After teaching a six-week Saturday Homer class through the Sacramento Poetry Center, Hohlwein (pronounced hole-vine) sensed there was enough enthusiasm for a group reading of Homer's major poems.

She hosted a 10-hour overnight event at Gibson Ranch Park, complete with torches and bonfires and 80 readers following along with flashlights. She edited the "Iliad" to fit the time frame, and assigned parts to eager participants.

"It was one of those experiences that you feel is so far removed from everyday existence. I remember it to this day," says George Spanos, a lawyer with the state attorney general's office who opened the reading by reciting his lines in Greek. "You have to live through the experience to really understand it."

The event was a hit and had an unlikely ripple effect. Hohlwein has hosted more Homer readings in Sacramento, another in New York City and has major events scheduled in Egypt and Greece.

She has formed a nonprofit group to oversee the readings, with the potential to raise money for communities that host future Homer gatherings. Post-Katrina New Orleans, for example, is a likely site for reading Homer and raising money.

"In the age of the quick and the easy, I propose the long and the difficult," writes Hohlwein in the Readers of Homer brochure.

As success stories go, this was anything but a sure bet.
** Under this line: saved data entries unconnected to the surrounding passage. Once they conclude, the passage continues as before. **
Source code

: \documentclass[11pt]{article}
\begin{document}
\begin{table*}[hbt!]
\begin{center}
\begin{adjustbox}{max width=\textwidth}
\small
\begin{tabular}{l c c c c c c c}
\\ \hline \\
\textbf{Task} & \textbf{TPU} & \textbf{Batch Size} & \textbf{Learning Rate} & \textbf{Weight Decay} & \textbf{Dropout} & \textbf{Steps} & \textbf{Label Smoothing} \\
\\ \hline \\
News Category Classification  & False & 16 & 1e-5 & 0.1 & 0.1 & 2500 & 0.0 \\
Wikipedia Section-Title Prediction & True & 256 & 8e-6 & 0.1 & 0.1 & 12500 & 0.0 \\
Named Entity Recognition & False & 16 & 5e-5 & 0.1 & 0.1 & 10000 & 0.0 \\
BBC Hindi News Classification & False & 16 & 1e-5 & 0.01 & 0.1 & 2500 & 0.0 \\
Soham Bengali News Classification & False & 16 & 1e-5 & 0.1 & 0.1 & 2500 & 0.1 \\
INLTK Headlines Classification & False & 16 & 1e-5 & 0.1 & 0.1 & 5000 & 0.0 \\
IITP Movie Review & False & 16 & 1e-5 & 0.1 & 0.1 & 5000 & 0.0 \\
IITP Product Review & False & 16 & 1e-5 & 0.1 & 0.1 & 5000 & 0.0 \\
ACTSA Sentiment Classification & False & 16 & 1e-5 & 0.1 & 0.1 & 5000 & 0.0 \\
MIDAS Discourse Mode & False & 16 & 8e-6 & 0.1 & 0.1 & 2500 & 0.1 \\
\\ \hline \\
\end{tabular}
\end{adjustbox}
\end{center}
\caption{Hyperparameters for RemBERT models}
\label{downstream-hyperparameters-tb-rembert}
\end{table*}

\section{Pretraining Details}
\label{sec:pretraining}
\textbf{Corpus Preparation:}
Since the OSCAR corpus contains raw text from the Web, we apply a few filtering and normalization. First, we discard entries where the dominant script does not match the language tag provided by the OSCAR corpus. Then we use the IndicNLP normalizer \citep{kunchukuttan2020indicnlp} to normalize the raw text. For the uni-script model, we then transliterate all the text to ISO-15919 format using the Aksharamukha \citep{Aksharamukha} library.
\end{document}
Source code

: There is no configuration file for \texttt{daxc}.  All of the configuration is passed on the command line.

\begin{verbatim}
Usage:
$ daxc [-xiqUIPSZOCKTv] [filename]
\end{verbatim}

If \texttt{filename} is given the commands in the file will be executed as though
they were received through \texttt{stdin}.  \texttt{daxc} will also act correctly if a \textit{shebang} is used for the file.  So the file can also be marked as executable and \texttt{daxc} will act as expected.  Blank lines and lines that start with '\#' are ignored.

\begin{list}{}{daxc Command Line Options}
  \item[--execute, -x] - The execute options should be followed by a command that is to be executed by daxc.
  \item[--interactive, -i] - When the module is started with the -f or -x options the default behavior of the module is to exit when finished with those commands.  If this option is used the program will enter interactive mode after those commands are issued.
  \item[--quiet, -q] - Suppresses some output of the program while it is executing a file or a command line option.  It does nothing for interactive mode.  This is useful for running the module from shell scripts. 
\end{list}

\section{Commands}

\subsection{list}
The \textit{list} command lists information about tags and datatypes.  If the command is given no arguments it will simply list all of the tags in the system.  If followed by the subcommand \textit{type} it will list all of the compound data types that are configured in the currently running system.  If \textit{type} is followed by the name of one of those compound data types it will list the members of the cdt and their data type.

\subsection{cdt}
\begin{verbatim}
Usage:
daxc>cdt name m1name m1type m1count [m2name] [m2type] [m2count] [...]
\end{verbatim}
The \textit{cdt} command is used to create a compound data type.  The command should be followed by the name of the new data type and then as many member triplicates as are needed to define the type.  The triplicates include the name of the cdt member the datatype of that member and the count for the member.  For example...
For one thing, it was all about Homer, the blind epic poet who hasn't been on anyone's "hot" list in recent centuries. Scholars can't even agree on who he was or if he even existed as advertised back in the seventh or eighth century B.C.

Reading aloud in a group, Hohwlein says, makes Homer more accessible and poignant. "In the presence of shared great art, you cannot help but learn something," she says.

The success of the readings is hardly an accident. Hohlwein's passion and knowledge, participants say, guarantee a special experience.

"She's quite an amazing creature," says Kathleen Lynch, a Sacramento writer and poet.

"She is one of those people who, when you meet them, you say, 'Oh, this is really somebody.' She has an enormous sense of empathy, a stunning intelligence and a mind that can work on 20 different levels at once."

Born and raised in Utah, Hohlwein was not an obvious candidate to become a college professor, much less someone whose life would be shaped by Homer. Her dad was an insurance salesman, her mother a pianist.

Though she had a gift for writing early on, Hohlwein didn't plow through books in her childhood.

She studied philosophy, English and dance at the University of Utah and did her graduate work at Middlebury College in Rutland, Vt., where she got to know the town's most famous resident, poet Robert Frost.

While studying in Europe through the Fulbright Scholar program, Hohlwein met the man she would marry, a German painter and printmaker who couldn't speak English. She couldn't speak German, so they conversed in French.

In three weeks, they were married. The couple had three children and divorced years later after moving to Sacramento in 1966 and taking jobs at Sacramento State.

Hohlwein began teaching Homer prior to that at the request of her boss when she was at Ohio State University. There was just one problem.

"I had never read Homer or taken a class," she says. "I just knew it was like the Bible -- you were supposed to know it."

But Homer soon became part of her life. Her lectures, she says, got better every year. At Sacramento State, Hohlwein eventually became known for her graduate-level seminar, "The Homeric Imagination," which was popular for years.

"I revere him because he's deep in history and the poems are so magnificently structured," she says.

These days, the public readings she began after leaving the university have taken on even more meaning for Hohlwein. The readings are of either the "Iliad" or the "Odyssey," never both in the same session.

"What I am doing with these readings is a kind of political activism," she said. (The 'Iliad') is an unflinching vision about the folly and brutality of war. Therefore, I think it is an anti-war poem."

Hohlwein is gearing up for two major readings overseas. The first will be on the Greek island of Chios where Homer -- if there really was such a man -- is said to be from. There will be two readings, one of each epic poem, over two weeks in August.

In October, she will host a daylong reading of the "Iliad" at the Bibliotheca Alexandrina in Egypt.

For Hohlwein, it promises to be a long -- and epic -- second act.